The Bayesian Information Criterion (BIC) [-∞, ∞] for a given set of clusters in the dataset X can be computed using the comp_bic_score() function. As introduced in [Breimann24a], the BIC was adjusted so that higher values indicate better clustering results:

import numpy as np
import seaborn as sns
import matplotlib.pyplot as plt
import pandas as pd
import aaanalysis as aa

# Generate random 2D data for two distinct groups
group_blue = np.random.normal(loc=[-1, -1], scale=[0.5, 0.5], size=(1000, 2))
group_red = np.random.normal(loc=[1, 1], scale=[0.5, 0.5], size=(1000, 2))

# Combine data into a single dataset and create labels
X = np.vstack([group_blue, group_red])
labels = np.array([0]*1000 + [1]*1000)

# Compute BIC score
bic_score = round(aa.comp_bic_score(X, labels), 3)

# Create a DataFrame for Seaborn
df = pd.DataFrame(X, columns=['Feature 1', 'Feature 2'])
df['Label'] = labels

# Plot using seaborn
aa.plot_settings()
sns.scatterplot(data=df, x='Feature 1', y='Feature 2', hue='Label',
                palette=['tab:blue', 'tab:red'], legend=False)
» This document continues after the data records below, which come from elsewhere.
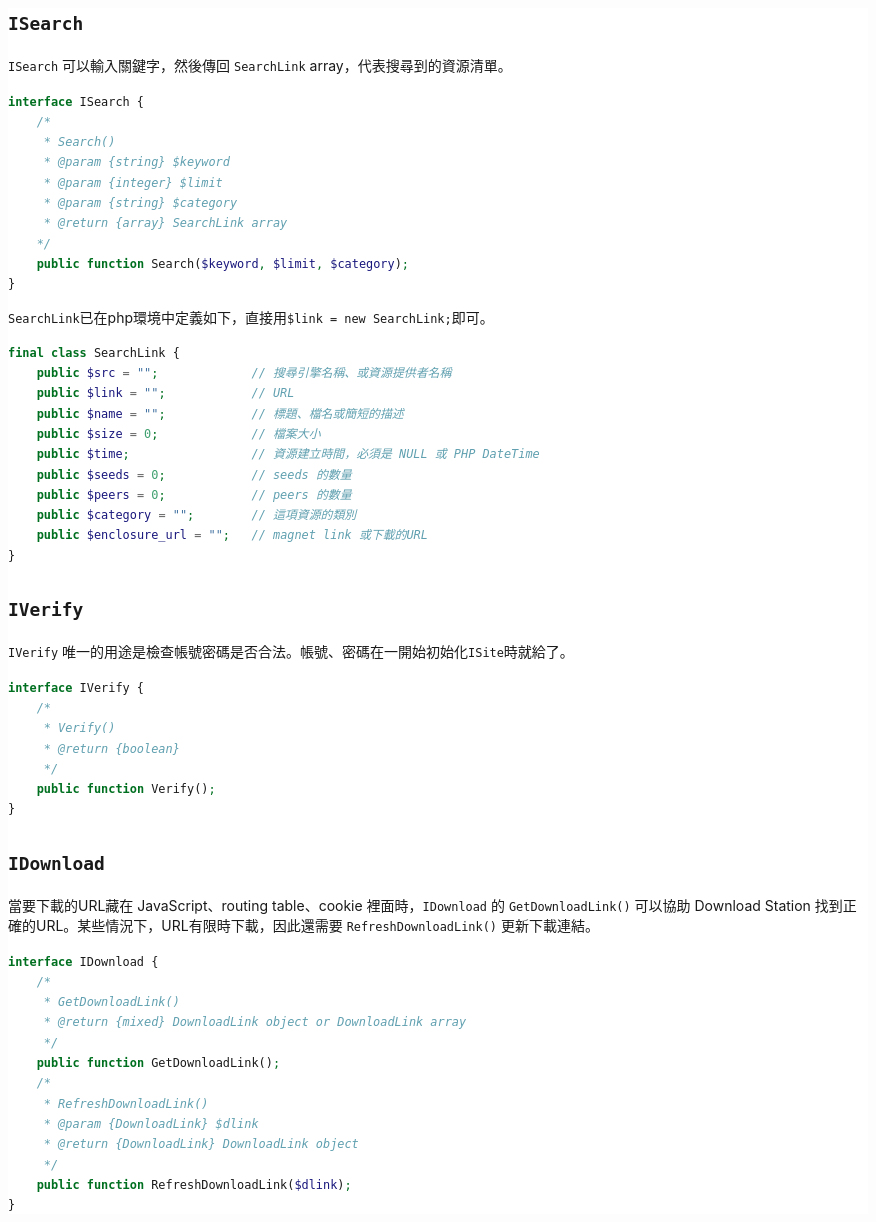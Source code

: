 ## `ISearch`

`ISearch` 可以輸入關鍵字，然後傳回 `SearchLink` array，代表搜尋到的資源清單。

```php
interface ISearch {
    /*
     * Search()
     * @param {string} $keyword
     * @param {integer} $limit
     * @param {string} $category
     * @return {array} SearchLink array
    */
    public function Search($keyword, $limit, $category);
}
```

`SearchLink`已在php環境中定義如下，直接用`$link = new SearchLink;`即可。
```php
final class SearchLink {
    public $src = "";             // 搜尋引擎名稱、或資源提供者名稱
    public $link = "";            // URL
    public $name = "";            // 標題、檔名或簡短的描述
    public $size = 0;             // 檔案大小
    public $time;                 // 資源建立時間，必須是 NULL 或 PHP DateTime
    public $seeds = 0;            // seeds 的數量
    public $peers = 0;            // peers 的數量
    public $category = "";        // 這項資源的類別
    public $enclosure_url = "";   // magnet link 或下載的URL
}
```

## `IVerify`

`IVerify` 唯一的用途是檢查帳號密碼是否合法。帳號、密碼在一開始初始化`ISite`時就給了。

```php
interface IVerify {
    /*
     * Verify()
     * @return {boolean}
     */
    public function Verify();
}
```

## `IDownload`

當要下載的URL藏在 JavaScript、routing table、cookie 裡面時，`IDownload` 的 `GetDownloadLink()` 可以協助 Download Station 找到正確的URL。某些情況下，URL有限時下載，因此還需要 `RefreshDownloadLink()` 更新下載連結。

```php
interface IDownload {
    /*
     * GetDownloadLink()
     * @return {mixed} DownloadLink object or DownloadLink array
     */
    public function GetDownloadLink();
    /*
     * RefreshDownloadLink()
     * @param {DownloadLink} $dlink
     * @return {DownloadLink} DownloadLink object
     */
    public function RefreshDownloadLink($dlink);
}
```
plt.title(f"BIC = {bic_score} (Perfect Labeling)")
sns.despine()
plt.show()
../_images/comp_bic_score_1_output_1_0.png

Labeling both groups randomly is dramatically decreasing the bic_score:

# Random labeling
np.random.shuffle(labels)
df['Label'] = labels

# Compute BIC score
bic_score = round(aa.comp_bic_score(X, labels), 3)


# Plot using seaborn
sns.scatterplot(data=df, x='Feature 1', y='Feature 2', hue='Label',
                palette=['tab:blue', 'tab:red'], legend=False)

plt.title(f"BIC = {bic_score} (Random Labeling)")
sns.despine()
plt.show()
../_images/comp_bic_score_2_output_3_0.png